▸ **What you will do**: Write out the records below once more, exactly as they stand.

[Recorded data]
'''

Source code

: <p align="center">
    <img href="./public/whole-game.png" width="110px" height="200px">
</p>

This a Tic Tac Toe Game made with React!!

'''

▸ **Exercise answer**:
Source code

: <p align="center">
    <img href="./public/whole-game.png" width="110px" height="200px">
</p>

This a Tic Tac Toe Game made with React!!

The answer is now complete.